Tuesday, 10 May 2011
PhD thesis: Solitary Waves and Enhanced Ion Lines
This thesis addresses solitary waves and their significance for auroral particle acceleration, coronal heating and incoherent scatter radar spectra. Solitary waves are formed due to a balance of nonlinear and dispersive effects. There are several non-linearities present in ideal magnetohydrodynamics (MHD) and dispersion can be introduced by including the Hall term in the generalised Ohm's law. The resulting system of equations comprise the classical ideal MHD waves, whistlers, drift waves and solitary wave solutions. The latter reside in distinct regions of the phase space spanned by the speed and the angle (to the magnetic field) of the propagating wave. Within each region, qualitatively similar solitary structures are found. In the limit of neglected electron intertia, the solitary wave solutions are confined to two regions of slow and fast waves, respectively. The slow (fast) structures are associated with density compressions (rarefactions) and positive (negative) electric potentials. Such negative potentials are shown to accelerate electrons in the auroral region (solar corona) to tens (hundreds) of keV. The positive electric potentials could accelerate solar wind ions to velocities of 300–800 km/s. The structure widths perpendicular to the magnetic field are in the Earth's magnetosphere (solar corona) of the order of 1–100 km (m). This thesis also addresses a type of incoherent scatter radar spectra, where the ion line exhibits a spectrally uniform power enhancement with the up- and downshifted shoulder and the spectral region in between enhanced simultaneously and equally. The power enhancements are one order of magnitude above the thermal level and are often localised to an altitude range of less than 20 km at or close to the ionospheric F-region peak. The observations are well-described by a model of ion-acoustic solitary waves propagating transversely across the radar beam. Two cases of localised ion line enhancements are shown to occur in conjunction with auroral arcs drifting through the radar beam.
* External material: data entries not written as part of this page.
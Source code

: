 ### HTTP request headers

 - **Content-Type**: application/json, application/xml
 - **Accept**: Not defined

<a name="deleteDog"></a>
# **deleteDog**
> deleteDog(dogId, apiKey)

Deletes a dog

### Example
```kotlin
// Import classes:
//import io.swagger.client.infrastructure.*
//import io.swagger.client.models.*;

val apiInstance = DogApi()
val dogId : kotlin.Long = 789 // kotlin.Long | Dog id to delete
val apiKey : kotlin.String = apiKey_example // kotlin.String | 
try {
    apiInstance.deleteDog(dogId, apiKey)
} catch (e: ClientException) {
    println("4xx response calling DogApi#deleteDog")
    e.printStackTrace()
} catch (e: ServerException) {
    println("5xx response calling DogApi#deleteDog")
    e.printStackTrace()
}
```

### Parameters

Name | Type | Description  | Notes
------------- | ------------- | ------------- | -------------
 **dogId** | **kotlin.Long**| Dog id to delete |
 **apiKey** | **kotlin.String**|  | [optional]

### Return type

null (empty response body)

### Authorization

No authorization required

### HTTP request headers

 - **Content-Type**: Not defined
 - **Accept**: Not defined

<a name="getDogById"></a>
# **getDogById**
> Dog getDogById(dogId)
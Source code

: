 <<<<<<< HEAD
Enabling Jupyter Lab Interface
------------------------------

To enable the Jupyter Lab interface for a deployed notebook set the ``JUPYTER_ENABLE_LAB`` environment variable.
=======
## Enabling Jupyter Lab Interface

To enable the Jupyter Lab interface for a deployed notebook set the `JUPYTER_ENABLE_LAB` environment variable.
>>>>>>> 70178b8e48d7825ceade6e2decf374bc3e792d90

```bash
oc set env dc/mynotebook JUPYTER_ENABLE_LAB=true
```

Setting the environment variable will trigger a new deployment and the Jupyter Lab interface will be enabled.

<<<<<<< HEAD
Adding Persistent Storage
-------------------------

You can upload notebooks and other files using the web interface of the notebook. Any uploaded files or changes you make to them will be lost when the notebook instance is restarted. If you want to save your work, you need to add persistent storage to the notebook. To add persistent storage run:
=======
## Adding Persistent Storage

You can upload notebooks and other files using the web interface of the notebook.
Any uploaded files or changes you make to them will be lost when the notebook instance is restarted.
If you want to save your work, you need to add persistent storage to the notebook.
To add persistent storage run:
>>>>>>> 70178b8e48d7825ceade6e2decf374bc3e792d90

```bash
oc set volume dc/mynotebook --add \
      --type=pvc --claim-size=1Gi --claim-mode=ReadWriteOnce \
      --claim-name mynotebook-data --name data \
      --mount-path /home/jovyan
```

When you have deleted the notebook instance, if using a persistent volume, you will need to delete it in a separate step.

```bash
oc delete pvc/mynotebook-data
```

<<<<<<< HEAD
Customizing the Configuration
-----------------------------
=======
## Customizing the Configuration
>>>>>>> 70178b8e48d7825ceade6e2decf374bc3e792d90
The arc passages are associated with large gradients in ion temperature, which are shown to generate sufficiently high velocity shears to give rise to growing Kelvin-Helmholtz instabilities. The observed ion-line enhancements are interpreted in the light of the low-frequency turbulence associated with these instabilities.
Ekeberg, J., Solitary Waves and Enhanced Incoherent Scatter Ion Lines, IRF Scientific Report, URI: urn:nbn:se:umu:diva-42955, ISBN 978-91-977255-7-6, IRF, Umeå University, Sweden. (permanent url)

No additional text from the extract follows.